Section 248(1)(b) of the BA provides that a local government may give an Enforcement Notice to the owner of a building if it reasonably believes the building is dangerous. Generally a local government is required to give a show cause notice before issuing the Enforcement Notice (section 248(3)) to permit the owner an opportunity to show cause why the Notice should not be issued. However section 248(4) of the BA allows the local government to proceed straight to the issue of an Enforcement Notice in the cases where the issue is of a dangerous or minor nature.
“Dangerous” is not defined in the BA or the SPA. When a section of an Act uses plain words with well-known or understood meanings, there is no need to depart from those plain ordinary meanings. Having regard to the Macquarie Dictionary “dangerous” means “full of danger or risk; causing danger; perilous; hazardous; unsafe”.
Guidance on instances when a show cause is not required is provided in the “Queensland building work enforcement guidelines” (2002) available on the Department of Housing and Public Works website (http://www.hpw.qld.gov.au/Site CollectionDocuments/qld-building-work-enforcement-guidelines.pdf).
The guidelines provide guidance to local governments on their powers and duties for the investigation and enforcement of offences under the BA and Integrated Planning Act 1997 (IPA) (as far as is material; the provisions under the former IPA and current SPA are analogous).
Section 4.2.2 of the guidelines at page 11 states:
“What constitutes a ‘matter of dangerous or minor nature’ is not defined, nor has it been tested in court. However it is reasonable to assume dangerous is intended to refer to some circumstance where a building or structure is structurally unsound and could collapse or present another immediate hazard.
A building or structure that was lawfully constructed and remains structurally sound or intact cannot be considered dangerous because it does not meet current safety standards”
There is no suggestion that the building is structurally unsound or that it is in danger of collapse. It may be inferred that the building is unsafe due to the absence of any early warning or protection for occupants in the upper level from a fire situation originating in the lower level of the subject building. However the degree of risk does not represent an immediate hazard such as to find a building “dangerous” as that term is commonly understood and the Enforcement Notice should be set aside.
- [19]In its reasons for the subject decision on the fourth enforcement notice the Committee recounted the appellant’s case as follows:
- At paragraph 39 of the Enforcement Notice, the Council stated its belief that the premises were dangerous and that it based its view on its inspection of the premises on 20 November 2013 which found;
- No fire retardant materials were evident within the wall cavity to prevent the access of fire between unit 2 and unit 3.
- An inspection of the floor space between unit 2 and unit 1 revealed that the floor boards of unit 1 were visible and no fire retardant materials were evident.
- An inspection of the floor space between unit 3 and unit 1 revealed that the floor boards of unit 1 were visible and no fire retardant materials were evident.
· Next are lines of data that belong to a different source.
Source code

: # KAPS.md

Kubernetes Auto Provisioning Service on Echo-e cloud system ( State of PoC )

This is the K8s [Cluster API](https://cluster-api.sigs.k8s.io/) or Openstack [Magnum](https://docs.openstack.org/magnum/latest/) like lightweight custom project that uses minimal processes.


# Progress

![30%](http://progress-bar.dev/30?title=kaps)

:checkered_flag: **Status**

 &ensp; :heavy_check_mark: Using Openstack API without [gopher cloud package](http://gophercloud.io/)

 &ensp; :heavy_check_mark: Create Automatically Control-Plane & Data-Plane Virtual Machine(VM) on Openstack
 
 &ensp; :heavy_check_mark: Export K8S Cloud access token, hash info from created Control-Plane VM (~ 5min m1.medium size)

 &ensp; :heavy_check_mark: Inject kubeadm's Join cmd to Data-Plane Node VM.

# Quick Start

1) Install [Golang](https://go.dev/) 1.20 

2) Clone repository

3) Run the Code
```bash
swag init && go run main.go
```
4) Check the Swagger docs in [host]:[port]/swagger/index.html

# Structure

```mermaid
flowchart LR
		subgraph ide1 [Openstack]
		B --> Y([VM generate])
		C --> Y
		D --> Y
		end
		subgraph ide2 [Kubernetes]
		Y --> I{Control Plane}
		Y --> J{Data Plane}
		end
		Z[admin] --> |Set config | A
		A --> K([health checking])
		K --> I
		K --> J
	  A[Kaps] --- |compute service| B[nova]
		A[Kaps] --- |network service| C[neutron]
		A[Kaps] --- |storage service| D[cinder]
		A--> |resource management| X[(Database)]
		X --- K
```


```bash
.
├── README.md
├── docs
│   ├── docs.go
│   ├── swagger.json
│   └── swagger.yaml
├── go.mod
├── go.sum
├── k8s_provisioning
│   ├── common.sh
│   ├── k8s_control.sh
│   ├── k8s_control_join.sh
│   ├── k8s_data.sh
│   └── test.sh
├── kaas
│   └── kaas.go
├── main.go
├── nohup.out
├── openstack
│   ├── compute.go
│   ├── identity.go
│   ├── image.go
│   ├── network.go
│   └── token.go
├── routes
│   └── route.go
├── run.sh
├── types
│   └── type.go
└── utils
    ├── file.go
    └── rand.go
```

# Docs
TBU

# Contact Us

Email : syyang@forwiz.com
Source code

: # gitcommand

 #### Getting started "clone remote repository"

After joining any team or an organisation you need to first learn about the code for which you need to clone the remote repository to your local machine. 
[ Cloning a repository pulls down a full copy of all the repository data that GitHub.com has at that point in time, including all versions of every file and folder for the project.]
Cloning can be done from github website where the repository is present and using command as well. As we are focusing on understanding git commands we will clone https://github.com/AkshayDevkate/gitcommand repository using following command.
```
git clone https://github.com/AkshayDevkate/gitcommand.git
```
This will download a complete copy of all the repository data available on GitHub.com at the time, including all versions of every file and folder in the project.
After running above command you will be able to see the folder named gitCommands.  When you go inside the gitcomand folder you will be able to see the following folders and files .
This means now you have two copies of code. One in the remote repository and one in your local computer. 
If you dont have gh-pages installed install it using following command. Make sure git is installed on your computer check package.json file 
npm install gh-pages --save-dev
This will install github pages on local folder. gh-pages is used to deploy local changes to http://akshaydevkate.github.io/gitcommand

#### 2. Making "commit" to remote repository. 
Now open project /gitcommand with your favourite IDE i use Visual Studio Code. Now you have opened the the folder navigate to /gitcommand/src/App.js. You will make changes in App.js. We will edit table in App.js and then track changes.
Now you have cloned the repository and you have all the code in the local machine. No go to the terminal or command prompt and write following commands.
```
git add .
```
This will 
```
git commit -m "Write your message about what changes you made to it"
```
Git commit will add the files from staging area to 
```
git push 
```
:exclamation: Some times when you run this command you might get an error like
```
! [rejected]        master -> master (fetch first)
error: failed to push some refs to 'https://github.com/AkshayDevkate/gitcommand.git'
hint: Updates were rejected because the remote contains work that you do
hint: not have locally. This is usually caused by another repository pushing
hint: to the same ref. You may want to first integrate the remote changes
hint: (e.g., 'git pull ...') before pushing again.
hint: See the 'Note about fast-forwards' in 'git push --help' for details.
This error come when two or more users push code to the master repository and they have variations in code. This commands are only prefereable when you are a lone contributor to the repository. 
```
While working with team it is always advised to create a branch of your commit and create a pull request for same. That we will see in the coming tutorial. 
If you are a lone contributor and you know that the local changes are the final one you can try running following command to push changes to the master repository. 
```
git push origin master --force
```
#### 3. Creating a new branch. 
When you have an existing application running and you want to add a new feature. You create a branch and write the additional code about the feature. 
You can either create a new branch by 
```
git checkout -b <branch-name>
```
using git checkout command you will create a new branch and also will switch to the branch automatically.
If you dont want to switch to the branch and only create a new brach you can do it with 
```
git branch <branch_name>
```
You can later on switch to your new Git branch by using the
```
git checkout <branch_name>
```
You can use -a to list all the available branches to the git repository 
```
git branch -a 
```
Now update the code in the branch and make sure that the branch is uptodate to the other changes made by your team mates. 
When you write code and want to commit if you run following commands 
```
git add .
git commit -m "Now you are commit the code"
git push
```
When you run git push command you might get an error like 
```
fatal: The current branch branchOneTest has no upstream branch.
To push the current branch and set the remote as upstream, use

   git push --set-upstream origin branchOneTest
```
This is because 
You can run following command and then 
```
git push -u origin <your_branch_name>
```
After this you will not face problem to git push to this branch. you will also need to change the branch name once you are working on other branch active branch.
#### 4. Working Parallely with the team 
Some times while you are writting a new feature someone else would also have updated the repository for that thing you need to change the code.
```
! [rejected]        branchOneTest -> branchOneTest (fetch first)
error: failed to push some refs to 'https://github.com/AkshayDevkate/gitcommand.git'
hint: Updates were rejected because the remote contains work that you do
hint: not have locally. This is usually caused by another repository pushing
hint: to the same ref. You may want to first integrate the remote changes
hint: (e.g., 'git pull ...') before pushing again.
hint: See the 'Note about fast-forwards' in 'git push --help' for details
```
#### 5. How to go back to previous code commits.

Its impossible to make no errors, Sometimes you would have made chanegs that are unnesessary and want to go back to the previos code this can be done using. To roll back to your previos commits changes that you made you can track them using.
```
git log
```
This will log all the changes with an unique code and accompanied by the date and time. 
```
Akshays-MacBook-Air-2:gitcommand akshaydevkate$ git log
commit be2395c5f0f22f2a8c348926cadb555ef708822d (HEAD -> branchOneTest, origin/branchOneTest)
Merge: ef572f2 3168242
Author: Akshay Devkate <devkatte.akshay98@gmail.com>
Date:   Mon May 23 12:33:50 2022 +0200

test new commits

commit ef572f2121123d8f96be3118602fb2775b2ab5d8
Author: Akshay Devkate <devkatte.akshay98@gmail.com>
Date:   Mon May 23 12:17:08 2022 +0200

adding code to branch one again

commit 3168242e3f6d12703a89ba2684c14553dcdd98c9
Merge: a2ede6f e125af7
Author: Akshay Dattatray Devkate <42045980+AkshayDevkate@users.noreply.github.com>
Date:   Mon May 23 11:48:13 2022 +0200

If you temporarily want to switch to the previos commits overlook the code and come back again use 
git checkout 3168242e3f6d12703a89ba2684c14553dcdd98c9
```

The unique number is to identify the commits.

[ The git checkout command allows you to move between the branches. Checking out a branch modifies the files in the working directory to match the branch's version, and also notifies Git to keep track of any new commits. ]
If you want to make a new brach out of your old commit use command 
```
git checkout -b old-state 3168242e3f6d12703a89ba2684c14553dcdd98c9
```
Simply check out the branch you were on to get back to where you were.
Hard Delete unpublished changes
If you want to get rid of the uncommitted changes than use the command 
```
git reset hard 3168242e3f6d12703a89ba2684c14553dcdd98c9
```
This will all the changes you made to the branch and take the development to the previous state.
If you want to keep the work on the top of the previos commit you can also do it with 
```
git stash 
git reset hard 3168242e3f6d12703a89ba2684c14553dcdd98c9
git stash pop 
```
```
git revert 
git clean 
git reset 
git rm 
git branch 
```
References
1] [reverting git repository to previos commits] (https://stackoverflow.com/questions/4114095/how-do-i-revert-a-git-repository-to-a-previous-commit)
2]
- A series of windows are present within the eastern side ground floor of the primary dwelling which forms the property boundary with the adjoining property.
- There was no sign of an integrated fire detection or alarm system.
- Paragraph 49 of the Enforcement Notice further states that the Council issued the Enforcement Notice without first issuing a Show Cause Notice due to its belief that the fire separation requirements of the BCA for the dwelling on the premises had not been met and that Council bore a responsibility for ensuring the safety of the occupants of the dwelling.
- In submissions placed before the Committee, the Council referenced a number of studies and coroner’s cases pertaining to fires in rental premises and residential buildings other than Class 1 buildings to support its conclusion the building is dangerous.
- [20]The Committee then observed as follows:
- A factor in many deaths by fire is the complete absence of the fire/smoke detection system and/or a system that is not operating correctly. The subject building does have an operating smoke alarm in each of the SOU’s which is a primary means of early warning. Depending on the final determination by the Building Certifier on the Development Application for Building Works currently before Council, the current smoke alarm system may be deemed acceptable. Until that determination, it is presumed that the individual smoke alarms installed in the subject building would function as required to give an early warning of a fire to the residents and allow them the opportunity to escape the premises. Due to the availability of direct egress from each SOU the building will only be required to comply with Type C construction. Type C construction is the lowest risk and described in the BCA as the “least fire-resistant” of the construction types.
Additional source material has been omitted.